### Your instructions:
Go through the entries below from the first line and transcribe each one exactly, ending with the line that contains "D. Hudgins, John".

------ Available data ------

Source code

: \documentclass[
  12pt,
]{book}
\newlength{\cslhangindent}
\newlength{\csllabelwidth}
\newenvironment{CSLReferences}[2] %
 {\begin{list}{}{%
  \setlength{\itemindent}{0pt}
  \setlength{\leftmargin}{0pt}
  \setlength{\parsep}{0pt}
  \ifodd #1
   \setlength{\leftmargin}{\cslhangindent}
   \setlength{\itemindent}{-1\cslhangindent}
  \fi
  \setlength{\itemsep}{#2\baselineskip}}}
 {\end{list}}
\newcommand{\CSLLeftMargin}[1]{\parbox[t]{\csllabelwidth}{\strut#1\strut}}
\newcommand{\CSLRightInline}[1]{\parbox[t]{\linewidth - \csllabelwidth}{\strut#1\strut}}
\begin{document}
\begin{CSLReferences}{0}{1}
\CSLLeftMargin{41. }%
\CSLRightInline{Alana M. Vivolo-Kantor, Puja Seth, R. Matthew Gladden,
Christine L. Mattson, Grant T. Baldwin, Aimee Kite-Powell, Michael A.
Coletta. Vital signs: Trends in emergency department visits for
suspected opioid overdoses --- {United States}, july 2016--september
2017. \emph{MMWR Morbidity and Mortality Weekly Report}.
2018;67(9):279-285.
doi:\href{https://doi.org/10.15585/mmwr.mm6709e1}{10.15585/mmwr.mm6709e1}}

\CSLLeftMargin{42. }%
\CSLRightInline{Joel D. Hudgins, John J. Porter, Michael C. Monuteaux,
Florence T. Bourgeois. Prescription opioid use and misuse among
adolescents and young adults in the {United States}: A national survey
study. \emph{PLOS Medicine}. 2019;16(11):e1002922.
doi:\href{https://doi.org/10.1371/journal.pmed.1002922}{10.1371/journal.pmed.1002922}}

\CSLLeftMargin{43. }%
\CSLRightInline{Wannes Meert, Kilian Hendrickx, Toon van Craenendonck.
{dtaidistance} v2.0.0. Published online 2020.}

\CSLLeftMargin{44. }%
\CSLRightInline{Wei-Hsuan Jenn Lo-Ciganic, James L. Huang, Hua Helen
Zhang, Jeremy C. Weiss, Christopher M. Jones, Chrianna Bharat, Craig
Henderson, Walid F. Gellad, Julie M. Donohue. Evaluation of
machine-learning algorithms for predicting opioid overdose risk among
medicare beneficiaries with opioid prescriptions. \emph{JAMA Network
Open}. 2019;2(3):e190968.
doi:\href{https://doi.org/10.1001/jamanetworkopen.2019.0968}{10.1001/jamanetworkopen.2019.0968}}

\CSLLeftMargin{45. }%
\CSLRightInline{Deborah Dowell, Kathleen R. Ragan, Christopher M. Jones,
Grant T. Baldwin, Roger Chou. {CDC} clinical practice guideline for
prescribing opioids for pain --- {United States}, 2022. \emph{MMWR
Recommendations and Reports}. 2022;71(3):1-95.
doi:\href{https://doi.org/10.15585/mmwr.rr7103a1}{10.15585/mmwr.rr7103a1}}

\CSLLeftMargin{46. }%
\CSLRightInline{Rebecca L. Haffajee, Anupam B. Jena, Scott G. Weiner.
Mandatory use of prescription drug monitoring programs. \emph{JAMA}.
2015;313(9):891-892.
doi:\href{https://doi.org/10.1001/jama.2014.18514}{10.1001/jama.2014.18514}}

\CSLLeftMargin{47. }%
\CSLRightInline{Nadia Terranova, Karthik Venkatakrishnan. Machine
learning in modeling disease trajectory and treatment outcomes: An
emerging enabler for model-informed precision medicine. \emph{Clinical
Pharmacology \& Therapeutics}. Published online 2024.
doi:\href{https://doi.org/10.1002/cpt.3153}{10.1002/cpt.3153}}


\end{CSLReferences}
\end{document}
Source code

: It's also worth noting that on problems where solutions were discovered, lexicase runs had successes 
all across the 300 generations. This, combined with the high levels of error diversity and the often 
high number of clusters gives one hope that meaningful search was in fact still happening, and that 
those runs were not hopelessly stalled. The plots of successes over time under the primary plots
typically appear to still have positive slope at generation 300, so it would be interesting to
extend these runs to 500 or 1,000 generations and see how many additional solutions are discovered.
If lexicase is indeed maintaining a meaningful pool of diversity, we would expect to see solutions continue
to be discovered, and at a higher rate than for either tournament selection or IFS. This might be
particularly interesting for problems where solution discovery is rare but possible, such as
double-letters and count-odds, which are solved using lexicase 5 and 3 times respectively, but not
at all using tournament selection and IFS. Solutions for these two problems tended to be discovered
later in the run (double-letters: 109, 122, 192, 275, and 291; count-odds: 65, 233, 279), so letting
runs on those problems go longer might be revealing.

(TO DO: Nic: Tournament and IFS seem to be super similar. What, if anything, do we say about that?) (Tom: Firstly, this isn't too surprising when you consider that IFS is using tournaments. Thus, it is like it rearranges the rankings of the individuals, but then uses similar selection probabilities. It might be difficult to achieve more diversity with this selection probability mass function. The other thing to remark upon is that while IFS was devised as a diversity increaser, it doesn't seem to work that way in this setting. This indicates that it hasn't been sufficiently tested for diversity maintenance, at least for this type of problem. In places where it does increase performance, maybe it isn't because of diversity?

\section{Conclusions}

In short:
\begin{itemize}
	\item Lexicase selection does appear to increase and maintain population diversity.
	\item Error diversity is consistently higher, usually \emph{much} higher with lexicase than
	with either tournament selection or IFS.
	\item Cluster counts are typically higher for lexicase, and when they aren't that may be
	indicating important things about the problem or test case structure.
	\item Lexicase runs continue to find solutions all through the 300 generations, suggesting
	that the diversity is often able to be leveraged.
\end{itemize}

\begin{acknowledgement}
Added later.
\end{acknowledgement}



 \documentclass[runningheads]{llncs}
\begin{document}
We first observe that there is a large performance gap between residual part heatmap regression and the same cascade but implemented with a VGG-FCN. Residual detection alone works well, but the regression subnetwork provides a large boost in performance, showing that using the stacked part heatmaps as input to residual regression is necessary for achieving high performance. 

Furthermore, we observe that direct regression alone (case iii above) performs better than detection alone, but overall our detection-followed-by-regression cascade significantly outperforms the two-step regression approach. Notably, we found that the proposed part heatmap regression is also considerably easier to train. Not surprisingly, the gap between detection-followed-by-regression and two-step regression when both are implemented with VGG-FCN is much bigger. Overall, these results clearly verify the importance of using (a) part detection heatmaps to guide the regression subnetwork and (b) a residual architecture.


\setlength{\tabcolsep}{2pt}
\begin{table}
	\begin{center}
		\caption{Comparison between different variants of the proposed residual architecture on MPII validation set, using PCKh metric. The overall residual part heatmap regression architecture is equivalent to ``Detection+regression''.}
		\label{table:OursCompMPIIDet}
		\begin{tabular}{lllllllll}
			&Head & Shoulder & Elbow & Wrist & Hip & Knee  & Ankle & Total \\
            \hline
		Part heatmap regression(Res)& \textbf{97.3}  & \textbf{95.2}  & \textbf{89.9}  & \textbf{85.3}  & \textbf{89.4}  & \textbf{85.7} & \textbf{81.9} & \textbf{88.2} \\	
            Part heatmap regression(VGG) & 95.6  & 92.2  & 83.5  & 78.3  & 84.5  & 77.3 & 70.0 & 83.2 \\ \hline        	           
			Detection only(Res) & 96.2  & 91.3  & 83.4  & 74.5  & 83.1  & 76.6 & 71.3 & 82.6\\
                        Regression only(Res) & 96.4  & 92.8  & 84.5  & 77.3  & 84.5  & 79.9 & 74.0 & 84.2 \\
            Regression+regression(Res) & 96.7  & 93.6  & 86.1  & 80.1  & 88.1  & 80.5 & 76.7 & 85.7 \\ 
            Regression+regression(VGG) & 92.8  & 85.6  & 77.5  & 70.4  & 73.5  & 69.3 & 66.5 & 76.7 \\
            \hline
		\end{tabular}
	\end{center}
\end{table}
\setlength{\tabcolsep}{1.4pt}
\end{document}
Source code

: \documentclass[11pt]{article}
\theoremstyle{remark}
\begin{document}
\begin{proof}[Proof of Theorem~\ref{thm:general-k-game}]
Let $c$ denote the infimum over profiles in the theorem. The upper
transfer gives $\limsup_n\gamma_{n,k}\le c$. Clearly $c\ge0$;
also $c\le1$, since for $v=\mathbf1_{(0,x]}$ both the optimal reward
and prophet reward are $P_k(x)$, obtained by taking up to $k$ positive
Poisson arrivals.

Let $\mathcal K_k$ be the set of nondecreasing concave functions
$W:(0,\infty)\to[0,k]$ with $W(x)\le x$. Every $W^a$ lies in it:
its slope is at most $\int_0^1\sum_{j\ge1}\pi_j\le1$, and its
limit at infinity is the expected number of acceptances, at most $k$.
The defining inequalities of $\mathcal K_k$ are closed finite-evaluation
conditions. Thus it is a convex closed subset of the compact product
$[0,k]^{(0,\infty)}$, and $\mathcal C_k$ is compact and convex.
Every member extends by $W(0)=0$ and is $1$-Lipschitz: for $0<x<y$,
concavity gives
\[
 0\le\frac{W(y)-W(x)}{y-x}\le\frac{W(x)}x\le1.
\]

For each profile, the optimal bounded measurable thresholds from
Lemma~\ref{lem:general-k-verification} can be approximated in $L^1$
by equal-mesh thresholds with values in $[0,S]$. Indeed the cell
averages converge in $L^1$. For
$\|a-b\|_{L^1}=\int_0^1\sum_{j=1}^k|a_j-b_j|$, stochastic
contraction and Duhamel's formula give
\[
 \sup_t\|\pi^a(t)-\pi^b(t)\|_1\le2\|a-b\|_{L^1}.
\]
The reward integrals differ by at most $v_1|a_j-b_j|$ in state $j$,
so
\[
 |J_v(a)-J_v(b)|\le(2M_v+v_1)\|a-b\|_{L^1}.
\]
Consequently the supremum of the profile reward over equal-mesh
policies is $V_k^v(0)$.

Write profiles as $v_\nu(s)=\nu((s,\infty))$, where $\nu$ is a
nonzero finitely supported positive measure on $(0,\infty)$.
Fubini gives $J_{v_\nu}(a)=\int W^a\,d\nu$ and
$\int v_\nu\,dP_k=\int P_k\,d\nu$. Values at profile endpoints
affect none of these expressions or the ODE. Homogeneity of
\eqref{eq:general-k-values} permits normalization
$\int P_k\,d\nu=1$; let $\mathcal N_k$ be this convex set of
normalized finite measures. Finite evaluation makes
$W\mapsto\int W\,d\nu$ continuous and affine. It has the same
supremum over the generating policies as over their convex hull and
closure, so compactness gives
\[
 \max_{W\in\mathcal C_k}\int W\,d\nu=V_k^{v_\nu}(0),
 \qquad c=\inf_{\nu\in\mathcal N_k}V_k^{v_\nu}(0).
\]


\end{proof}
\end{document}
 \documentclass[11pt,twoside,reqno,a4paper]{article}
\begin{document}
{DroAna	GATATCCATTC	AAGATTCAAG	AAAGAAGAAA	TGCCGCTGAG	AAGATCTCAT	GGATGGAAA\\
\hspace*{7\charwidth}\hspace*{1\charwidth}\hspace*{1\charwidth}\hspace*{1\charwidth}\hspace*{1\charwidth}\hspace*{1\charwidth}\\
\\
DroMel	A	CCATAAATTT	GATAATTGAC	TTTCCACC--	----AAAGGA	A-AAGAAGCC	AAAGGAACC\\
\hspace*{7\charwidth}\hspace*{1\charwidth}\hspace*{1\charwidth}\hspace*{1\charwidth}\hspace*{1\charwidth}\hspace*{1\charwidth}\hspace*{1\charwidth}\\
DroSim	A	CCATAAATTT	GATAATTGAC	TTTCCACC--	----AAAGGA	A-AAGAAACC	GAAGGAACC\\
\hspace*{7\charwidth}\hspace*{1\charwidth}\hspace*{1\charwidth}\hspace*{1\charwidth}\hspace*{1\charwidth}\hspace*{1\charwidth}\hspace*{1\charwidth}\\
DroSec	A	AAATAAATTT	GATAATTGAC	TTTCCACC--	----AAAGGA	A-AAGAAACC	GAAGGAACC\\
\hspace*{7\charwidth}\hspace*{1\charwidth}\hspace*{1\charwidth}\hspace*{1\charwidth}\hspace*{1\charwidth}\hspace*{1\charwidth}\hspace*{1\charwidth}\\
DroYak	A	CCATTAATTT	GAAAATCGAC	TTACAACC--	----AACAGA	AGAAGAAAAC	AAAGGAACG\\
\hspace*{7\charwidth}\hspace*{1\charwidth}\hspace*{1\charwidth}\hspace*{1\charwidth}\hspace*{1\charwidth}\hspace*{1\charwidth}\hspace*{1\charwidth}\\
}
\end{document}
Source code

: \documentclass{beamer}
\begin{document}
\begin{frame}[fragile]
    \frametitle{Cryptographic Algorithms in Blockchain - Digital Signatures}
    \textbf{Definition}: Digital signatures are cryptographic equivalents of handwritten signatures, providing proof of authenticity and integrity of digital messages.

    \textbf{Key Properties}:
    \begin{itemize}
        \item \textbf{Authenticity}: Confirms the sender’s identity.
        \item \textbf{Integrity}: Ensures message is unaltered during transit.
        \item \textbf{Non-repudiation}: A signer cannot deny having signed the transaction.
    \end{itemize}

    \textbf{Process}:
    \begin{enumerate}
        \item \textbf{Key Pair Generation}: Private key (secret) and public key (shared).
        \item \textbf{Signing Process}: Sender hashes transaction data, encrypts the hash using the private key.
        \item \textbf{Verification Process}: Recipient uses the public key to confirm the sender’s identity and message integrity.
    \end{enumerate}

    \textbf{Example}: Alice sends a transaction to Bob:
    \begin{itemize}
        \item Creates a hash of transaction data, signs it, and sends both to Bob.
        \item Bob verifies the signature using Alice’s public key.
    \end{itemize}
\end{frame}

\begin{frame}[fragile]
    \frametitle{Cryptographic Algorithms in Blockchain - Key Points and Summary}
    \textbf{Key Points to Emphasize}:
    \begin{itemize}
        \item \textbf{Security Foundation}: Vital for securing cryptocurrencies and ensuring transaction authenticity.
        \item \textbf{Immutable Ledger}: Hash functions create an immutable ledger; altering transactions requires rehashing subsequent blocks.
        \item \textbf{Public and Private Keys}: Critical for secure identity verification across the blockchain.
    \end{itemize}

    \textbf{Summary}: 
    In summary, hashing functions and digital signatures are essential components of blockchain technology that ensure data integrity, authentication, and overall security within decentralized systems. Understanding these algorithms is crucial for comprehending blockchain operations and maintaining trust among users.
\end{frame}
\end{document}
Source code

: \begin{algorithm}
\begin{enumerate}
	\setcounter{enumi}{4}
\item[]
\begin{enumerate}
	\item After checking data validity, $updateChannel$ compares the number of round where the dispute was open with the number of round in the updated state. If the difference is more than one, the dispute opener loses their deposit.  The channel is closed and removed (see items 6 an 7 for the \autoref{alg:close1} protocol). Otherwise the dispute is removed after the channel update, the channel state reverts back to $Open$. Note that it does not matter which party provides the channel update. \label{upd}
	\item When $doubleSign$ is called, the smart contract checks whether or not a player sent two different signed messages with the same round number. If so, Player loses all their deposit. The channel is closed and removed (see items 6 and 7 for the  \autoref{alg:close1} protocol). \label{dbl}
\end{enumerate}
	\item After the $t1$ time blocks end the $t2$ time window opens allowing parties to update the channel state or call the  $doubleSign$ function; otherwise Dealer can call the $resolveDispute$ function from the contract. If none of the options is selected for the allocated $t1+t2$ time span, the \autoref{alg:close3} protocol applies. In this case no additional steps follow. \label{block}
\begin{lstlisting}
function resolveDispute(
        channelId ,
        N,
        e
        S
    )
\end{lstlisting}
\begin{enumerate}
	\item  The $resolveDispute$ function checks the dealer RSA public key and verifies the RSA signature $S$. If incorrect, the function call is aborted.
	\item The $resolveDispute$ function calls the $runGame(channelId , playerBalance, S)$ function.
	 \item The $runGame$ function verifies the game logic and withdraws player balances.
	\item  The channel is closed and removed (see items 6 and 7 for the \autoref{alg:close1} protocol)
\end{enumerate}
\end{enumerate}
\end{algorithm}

------

### Written response:
Source code

: \documentclass[
  12pt,
]{book}
\newlength{\cslhangindent}
\newlength{\csllabelwidth}
\newenvironment{CSLReferences}[2] %
 {\begin{list}{}{%
  \setlength{\itemindent}{0pt}
  \setlength{\leftmargin}{0pt}
  \setlength{\parsep}{0pt}
  \ifodd #1
   \setlength{\leftmargin}{\cslhangindent}
   \setlength{\itemindent}{-1\cslhangindent}
  \fi
  \setlength{\itemsep}{#2\baselineskip}}}
 {\end{list}}
\newcommand{\CSLLeftMargin}[1]{\parbox[t]{\csllabelwidth}{\strut#1\strut}}
\newcommand{\CSLRightInline}[1]{\parbox[t]{\linewidth - \csllabelwidth}{\strut#1\strut}}
\begin{document}
\begin{CSLReferences}{0}{1}
\CSLLeftMargin{41. }%
\CSLRightInline{Alana M. Vivolo-Kantor, Puja Seth, R. Matthew Gladden,
Christine L. Mattson, Grant T. Baldwin, Aimee Kite-Powell, Michael A.
Coletta. Vital signs: Trends in emergency department visits for
suspected opioid overdoses --- {United States}, july 2016--september
2017. \emph{MMWR Morbidity and Mortality Weekly Report}.
2018;67(9):279-285.
doi:\href{https://doi.org/10.15585/mmwr.mm6709e1}{10.15585/mmwr.mm6709e1}}

\CSLLeftMargin{42. }%
\CSLRightInline{Joel D. Hudgins, John J. Porter, Michael C. Monuteaux,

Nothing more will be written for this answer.